GIVEN RECORDS
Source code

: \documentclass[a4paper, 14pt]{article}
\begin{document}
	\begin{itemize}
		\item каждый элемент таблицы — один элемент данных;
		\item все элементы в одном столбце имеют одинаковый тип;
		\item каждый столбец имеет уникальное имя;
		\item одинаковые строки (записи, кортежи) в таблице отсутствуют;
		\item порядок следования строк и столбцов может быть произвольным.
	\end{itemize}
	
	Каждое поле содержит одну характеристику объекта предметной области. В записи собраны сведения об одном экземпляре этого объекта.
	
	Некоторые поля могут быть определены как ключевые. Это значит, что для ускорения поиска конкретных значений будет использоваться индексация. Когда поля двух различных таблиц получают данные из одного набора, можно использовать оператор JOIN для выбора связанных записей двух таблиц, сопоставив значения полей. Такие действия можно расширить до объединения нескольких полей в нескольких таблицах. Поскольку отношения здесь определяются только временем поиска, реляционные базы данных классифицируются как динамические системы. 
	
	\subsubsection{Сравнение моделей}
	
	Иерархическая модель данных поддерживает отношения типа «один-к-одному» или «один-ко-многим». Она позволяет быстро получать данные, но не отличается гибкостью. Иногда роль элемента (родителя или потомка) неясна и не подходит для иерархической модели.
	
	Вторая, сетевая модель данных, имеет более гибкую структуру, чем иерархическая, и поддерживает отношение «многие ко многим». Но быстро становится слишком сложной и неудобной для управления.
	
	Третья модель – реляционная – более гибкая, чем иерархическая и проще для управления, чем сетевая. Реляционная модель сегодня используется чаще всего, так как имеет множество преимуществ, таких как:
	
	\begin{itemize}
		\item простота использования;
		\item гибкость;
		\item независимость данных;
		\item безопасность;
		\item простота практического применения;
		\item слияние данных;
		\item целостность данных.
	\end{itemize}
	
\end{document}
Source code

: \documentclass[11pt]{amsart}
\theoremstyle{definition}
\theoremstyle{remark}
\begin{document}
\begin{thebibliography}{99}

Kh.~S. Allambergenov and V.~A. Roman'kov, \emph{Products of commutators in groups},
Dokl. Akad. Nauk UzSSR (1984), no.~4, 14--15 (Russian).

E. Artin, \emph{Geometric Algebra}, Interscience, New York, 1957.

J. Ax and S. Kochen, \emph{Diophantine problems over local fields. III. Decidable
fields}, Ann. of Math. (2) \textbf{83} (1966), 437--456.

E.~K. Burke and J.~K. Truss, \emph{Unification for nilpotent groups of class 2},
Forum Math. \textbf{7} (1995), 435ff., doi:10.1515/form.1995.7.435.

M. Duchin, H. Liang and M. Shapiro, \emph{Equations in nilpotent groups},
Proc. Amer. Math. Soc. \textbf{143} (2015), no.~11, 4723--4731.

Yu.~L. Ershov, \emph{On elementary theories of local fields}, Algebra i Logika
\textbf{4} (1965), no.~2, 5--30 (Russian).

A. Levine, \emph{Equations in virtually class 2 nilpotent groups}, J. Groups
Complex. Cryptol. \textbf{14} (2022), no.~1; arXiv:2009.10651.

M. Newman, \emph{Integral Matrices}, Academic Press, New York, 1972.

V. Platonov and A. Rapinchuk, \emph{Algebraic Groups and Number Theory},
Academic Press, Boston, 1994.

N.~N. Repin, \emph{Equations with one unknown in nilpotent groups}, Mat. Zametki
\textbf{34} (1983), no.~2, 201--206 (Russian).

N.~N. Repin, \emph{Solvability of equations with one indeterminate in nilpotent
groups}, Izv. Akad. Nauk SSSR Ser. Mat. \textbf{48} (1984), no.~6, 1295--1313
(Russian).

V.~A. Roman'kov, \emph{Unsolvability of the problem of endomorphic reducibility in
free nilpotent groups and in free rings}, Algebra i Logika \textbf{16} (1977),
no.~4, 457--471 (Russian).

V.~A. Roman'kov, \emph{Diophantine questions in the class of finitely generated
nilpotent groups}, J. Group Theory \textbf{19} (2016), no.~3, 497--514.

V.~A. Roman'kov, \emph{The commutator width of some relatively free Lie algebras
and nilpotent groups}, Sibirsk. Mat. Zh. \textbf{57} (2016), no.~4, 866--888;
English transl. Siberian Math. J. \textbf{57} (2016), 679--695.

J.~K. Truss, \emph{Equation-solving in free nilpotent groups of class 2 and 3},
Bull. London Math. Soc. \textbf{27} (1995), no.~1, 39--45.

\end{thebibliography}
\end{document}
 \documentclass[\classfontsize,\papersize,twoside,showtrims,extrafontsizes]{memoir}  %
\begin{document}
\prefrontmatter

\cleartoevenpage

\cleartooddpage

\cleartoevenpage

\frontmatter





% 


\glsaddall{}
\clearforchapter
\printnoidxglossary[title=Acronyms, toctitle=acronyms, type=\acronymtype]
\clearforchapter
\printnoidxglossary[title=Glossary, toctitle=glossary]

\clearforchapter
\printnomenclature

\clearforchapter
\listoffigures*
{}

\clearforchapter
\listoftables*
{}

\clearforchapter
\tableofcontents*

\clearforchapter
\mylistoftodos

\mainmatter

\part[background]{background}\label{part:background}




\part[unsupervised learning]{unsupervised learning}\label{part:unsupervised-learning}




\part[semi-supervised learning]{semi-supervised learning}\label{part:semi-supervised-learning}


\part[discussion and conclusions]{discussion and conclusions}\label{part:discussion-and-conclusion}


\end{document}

BRIEF
Exactly as written, copy out all the entries above.

RESPONSE BELOW
Source code

: \documentclass[a4paper, 14pt]{article}
\begin{document}
	\begin{itemize}
		\item каждый элемент таблицы — один элемент данных;
		\item все элементы в одном столбце имеют одинаковый тип;
		\item каждый столбец имеет уникальное имя;
		\item одинаковые строки (записи, кортежи) в таблице отсутствуют;
		\item порядок следования строк и столбцов может быть произвольным.
	\end{itemize}
	
	Каждое поле содержит одну характеристику объекта предметной области. В записи собраны сведения об одном экземпляре этого объекта.
	
	Некоторые поля могут быть определены как ключевые. Это значит, что для ускорения поиска конкретных значений будет использоваться индексация. Когда поля двух различных таблиц получают данные из одного набора, можно использовать оператор JOIN для выбора связанных записей двух таблиц, сопоставив значения полей. Такие действия можно расширить до объединения нескольких полей в нескольких таблицах. Поскольку отношения здесь определяются только временем поиска, реляционные базы данных классифицируются как динамические системы. 
	
	\subsubsection{Сравнение моделей}
	
	Иерархическая модель данных поддерживает отношения типа «один-к-одному» или «один-ко-многим». Она позволяет быстро получать данные, но не отличается гибкостью. Иногда роль элемента (родителя или потомка) неясна и не подходит для иерархической модели.
	
	Вторая, сетевая модель данных, имеет более гибкую структуру, чем иерархическая, и поддерживает отношение «многие ко многим». Но быстро становится слишком сложной и неудобной для управления.
	
	Третья модель – реляционная – более гибкая, чем иерархическая и проще для управления, чем сетевая. Реляционная модель сегодня используется чаще всего, так как имеет множество преимуществ, таких как:
	
	\begin{itemize}
		\item простота использования;
		\item гибкость;
		\item независимость данных;
		\item безопасность;
		\item простота практического применения;
		\item слияние данных;
		\item целостность данных.
	\end{itemize}
	
\end{document}
Source code

: \documentclass[11pt]{amsart}
\theoremstyle{definition}
\theoremstyle{remark}
\begin{document}
\begin{thebibliography}{99}

Kh.~S. Allambergenov and V.~A. Roman'kov, \emph{Products of commutators in groups},
Dokl. Akad. Nauk UzSSR (1984), no.~4, 14--15 (Russian).

E. Artin, \emph{Geometric Algebra}, Interscience, New York, 1957.

J. Ax and S. Kochen, \emph{Diophantine problems over local fields. III. Decidable
fields}, Ann. of Math. (2) \textbf{83} (1966), 437--456.

E.~K. Burke and J.~K. Truss, \emph{Unification for nilpotent groups of class 2},
Forum Math. \textbf{7} (1995), 435ff., doi:10.1515/form.1995.7.435.

M. Duchin, H. Liang and M. Shapiro, \emph{Equations in nilpotent groups},
Proc. Amer. Math. Soc. \textbf{143} (2015), no.~11, 4723--4731.

Yu.~L. Ershov, \emph{On elementary theories of local fields}, Algebra i Logika
\textbf{4} (1965), no.~2, 5--30 (Russian).

A. Levine, \emph{Equations in virtually class 2 nilpotent groups}, J. Groups
Complex. Cryptol. \textbf{14} (2022), no.~1; arXiv:2009.10651.

M. Newman, \emph{Integral Matrices}, Academic Press, New York, 1972.

V. Platonov and A. Rapinchuk, \emph{Algebraic Groups and Number Theory},
Academic Press, Boston, 1994.

N.~N. Repin, \emph{Equations with one unknown in nilpotent groups}, Mat. Zametki
\textbf{34} (1983), no.~2, 201--206 (Russian).

N.~N. Repin, \emph{Solvability of equations with one indeterminate in nilpotent
groups}, Izv. Akad. Nauk SSSR Ser. Mat. \textbf{48} (1984), no.~6, 1295--1313
(Russian).

V.~A. Roman'kov, \emph{Unsolvability of the problem of endomorphic reducibility in
free nilpotent groups and in free rings}, Algebra i Logika \textbf{16} (1977),
no.~4, 457--471 (Russian).

V.~A. Roman'kov, \emph{Diophantine questions in the class of finitely generated
nilpotent groups}, J. Group Theory \textbf{19} (2016), no.~3, 497--514.

V.~A. Roman'kov, \emph{The commutator width of some relatively free Lie algebras
and nilpotent groups}, Sibirsk. Mat. Zh. \textbf{57} (2016), no.~4, 866--888;
English transl. Siberian Math. J. \textbf{57} (2016), 679--695.

J.~K. Truss, \emph{Equation-solving in free nilpotent groups of class 2 and 3},
Bull. London Math. Soc. \textbf{27} (1995), no.~1, 39--45.

\end{thebibliography}
\end{document}
 \documentclass[\classfontsize,\papersize,twoside,showtrims,extrafontsizes]{memoir}  %
\begin{document}
\prefrontmatter

\cleartoevenpage

\cleartooddpage

\cleartoevenpage

\frontmatter





% 


\glsaddall{}
\clearforchapter
\printnoidxglossary[title=Acronyms, toctitle=acronyms, type=\acronymtype]
\clearforchapter
\printnoidxglossary[title=Glossary, toctitle=glossary]

\clearforchapter
\printnomenclature

\clearforchapter
\listoffigures*
{}

\clearforchapter
\listoftables*
{}

\clearforchapter
\tableofcontents*

\clearforchapter
\mylistoftodos

\mainmatter

\part[background]{background}\label{part:background}




\part[unsupervised learning]{unsupervised learning}\label{part:unsupervised-learning}




\part[semi-supervised learning]{semi-supervised learning}\label{part:semi-supervised-learning}


\part[discussion and conclusions]{discussion and conclusions}\label{part:discussion-and-conclusion}


\end{document}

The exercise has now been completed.